A deferência dada às esposas, companheiras, noivas e namoradas não encontra lógica nenhuma que a sustente; nada mais resulta do que do baixo e vil interesse dos homens (e das mulheres que creem possuí-los) em obter um valor que não têm e desencorajar a liberdade de escolha das mulheres sós, de recusar os homens que não as agradem, mas de lutar por aqueles que as agradem em cheio.


"Senhorita" é odioso, "periguete" idem, porque toda discriminação o é. E o controle social sobre a afetividade e a sexualidade da mulher não passam de manifestações de atraso e desinformação.


O homem, solteiro ou casado, é sempre senhor, faz o que bem entende e sempre sai "machão" e"limpinho" de qualquer imundície. Inventou o casamento para ter uma fulana "oficial" com quem desfilar (e mostrar para todo mundo sua pretensa virilidade), mas, como é um tremendo de um hipócrita, permite-se "as outras", com as quais se esconde e não desfila, e ainda as cobre de nomes feios, porque não têm "dono".
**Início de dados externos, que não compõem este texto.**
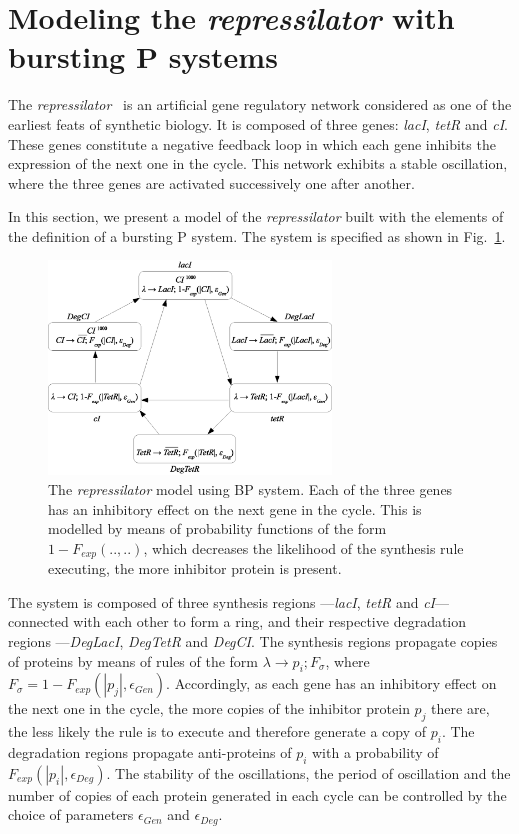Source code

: \documentclass[runningheads,a4paper]{llncs}
\begin{document}
\section{Modeling the \textit{repressilator} with bursting P systems}
The \emph{repressilator}~\cite{Elowitz2000} is an artificial gene regulatory network considered as one of the earliest feats of synthetic biology. It is composed of three genes: \textit{lacI}, \textit{tetR} and \textit{cI}. These genes constitute a negative feedback loop in which each gene inhibits the expression of the next one in the cycle. This network exhibits a stable oscillation, where the three genes are activated successively one after another.

In this section, we present a model of the \emph{repressilator} built with the elements of the definition of a bursting P system. The system is specified as shown in Fig.~\ref{f:DiagRepress}.

\begin{figure}
\begin{center}
\includegraphics[width=0.67\textwidth]{DiagRepress}
\caption{The \textit{repressilator} model using BP system. Each of the three genes has an inhibitory effect on the next gene in the cycle. This is modelled by means of probability functions of the form $1-F_{exp}(..,..)$, which decreases the likelihood of the synthesis rule executing, the more inhibitor protein is present.}
\label{f:DiagRepress}
\end{center}
\end{figure}

The system is composed of three synthesis regions ---\textit{lacI}, \textit{tetR} and \textit{cI}--- connected with each other to form a ring, and their respective degradation regions ---\textit{DegLacI}, \textit{DegTetR} and \textit{DegCI}. The synthesis regions propagate copies of proteins by means of rules of the form $\lambda \rightarrow p_i; F_\sigma$, where $F_\sigma=1-F_{exp}(|p_j|, \epsilon_{Gen})$. Accordingly, as each gene has an inhibitory effect on the next one in the cycle, the more copies of the inhibitor protein $ p_j$ there are, the less likely the rule is to execute and therefore generate a copy of $p_i$. The degradation regions propagate anti-proteins of $p_i$ with a probability of $F_{exp}(|p_i|, \epsilon_{Deg} )$. The stability of the oscillations, the period of oscillation and the number of copies of each protein generated in each cycle can be controlled by the choice of parameters $\epsilon_{Gen}$ and $\epsilon_{Deg}$.
\end{document}
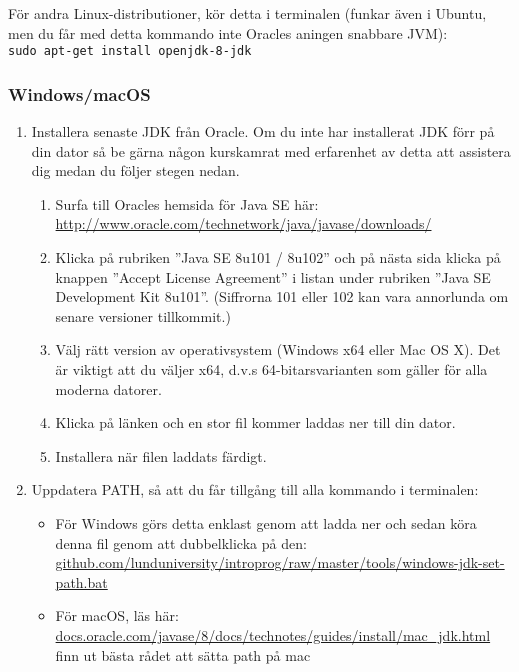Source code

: För andra Linux-distributioner, kör detta i terminalen (funkar även i Ubuntu, men du får med detta kommando inte Oracles aningen snabbare JVM): \\ \texttt{sudo apt-get install openjdk-8-jdk}

\subsubsection{Windows/macOS}

\begin{enumerate}
\item Installera senaste JDK från Oracle. Om du inte har installerat JDK förr på din dator så be gärna någon kurskamrat med erfarenhet av detta att assistera dig medan du följer stegen nedan. 

\begin{enumerate}
\item Surfa till Oracles hemsida för Java SE här: \\ \url{http://www.oracle.com/technetwork/java/javase/downloads/}

\item Klicka på rubriken ''Java SE 8u101 / 8u102'' och på nästa sida klicka på knappen ''Accept License Agreement'' i listan under rubriken ''Java SE Development Kit 8u101''. (Siffrorna 101 eller 102 kan vara annorlunda om senare versioner tillkommit.)

\item Välj rätt version av operativsystem (Windows x64 eller Mac OS X). Det är viktigt att du väljer x64, d.v.s 64-bitarsvarianten som gäller för alla moderna datorer.

\item Klicka på länken och en stor fil kommer laddas ner till din dator.

\item Installera när filen laddats färdigt. 

\end{enumerate}

\item Uppdatera PATH, så att du får tillgång till alla kommando i terminalen:
\begin{itemize}
\item För Windows görs detta enklast genom att ladda ner och sedan köra denna fil genom att dubbelklicka på den: \\ \mbox{\href{https://github.com/lunduniversity/introprog/raw/master/tools/windows-jdk-set-path.bat}{github.com/lunduniversity/introprog/raw/master/tools/windows-jdk-set-path.bat}}
\item För macOS, läs här: \\ \href{https://docs.oracle.com/javase/8/docs/technotes/guides/install/mac_jdk.html}{docs.oracle.com/javase/8/docs/technotes/guides/install/mac\_jdk.html} 
\\ \TODO finn ut bästa rådet att sätta path på mac


\end{itemize}
\end{enumerate}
A mulher e "os outros": ai, ai, ai!
Sinal dos tempos: as mulheres ganham seu sustento e podem (infelizemente, em termos) escolher os homens que quiserem, ou não escolher nenhum (sim, isso, nós podemos). Os primatas reagiram sem demora: mulheres, atenção, se ficarem sem um homem, nome feio em cima de vocês!


"Periguete" é só um dos muitos nomes feios inventados com essa estúpida finalidade.


Mau caratismo, nada mais. É o que penso do abjeto "duplo padrão moral" que inferniza as mulheres, sobretudo as "sem macaco".


Aliás, é abjeta, odiosa, excludente e opressora a sacralização do casamento, das relações "estáveis" e a demonização de todas, e de todos, que desejem ou lutem alguém de quem gostem. E é claro que essa demonização atinge sobretudo as mulheres solteiras.


Vivemos num Estado laico e temos que destruir a moral de inspiração religiosa, que reprime o ser humano, condena as relações, demoniza a mulher e o homem dissidentes e faz da vida um inferno.


Wednesday, February 08, 2012

A MÍSTICA DA FAMÍLIA

Vocês já repararam que todos supervalorizam a família?
É Família Cristã, é célula primordial da sociedade, é família nuclear, família estruturada, família feliz, proteção da família, e por aí vai.
Alguém já parou para pensar no quanto essa conversa é preconceituosa e antiquada?
A Constituição, que tanto defendo, nem ela, coitada, ficou livre dessa ideologia que ressumbra a instituições do século retrasado. Põe a família acima de tudo, determina que contará com "especial proteção do Estado", mas pelo menos acabou com a modorrenta chefia da sociedade conjugal pelo marido, lixo previsto no Código Civil de 1916, flagrantemente atentatório à igualdade de sexos, prevista em todas as constituições brasileiras desde 1934. Mas nossos tribunais, machistas e tíbios, não estavam nem aí. Inventavam sofismas de má-fé para afastar a Constituição e fazer prevalecer a lei civil de então, invertendo a hierarquia das normas.
Mas não é boa a valorização da família?
Não. Não desse jeito. Não com essa mística, que sobrepõe a família ao cidadão, ao indivíduo.
Quem são os maiores sacrificados nessa história? Os solteiros.
Famílias e casais são melhor tratados em lugares públicos do que solteiros. Sábado fui a um restaurante em Brasília, o Oscar, com uma amiga. Além de nós duas, havia dois homens jantando juntos e o restante dos presentes, casais ou turmas. Para mim, foi notória a negligência com que fomos tratadas pelo garçom que nos atendeu a maior parte do tempo, de forma antipática.
E os homens que estavam lá? Bem, com os homens é sempre diferente. E, no caso, um deles era senhor de alta expressão.
O restaurante também não passou no teste da etiqueta democrática e republicana.
É ABOMINÁVEL essa supervalorização da família e do casal. Famílias e casais não são EM NADA melhores do que pessoas sozinhas. Qual o fundamento lógico da maior consideração que recebem? NENHUM.
E o Poder Público não deveria, jamais, curvar-se à essa mística, que nada mais faz do que fomentar um preconceito. Antes, tem obrigação de combatê-lo.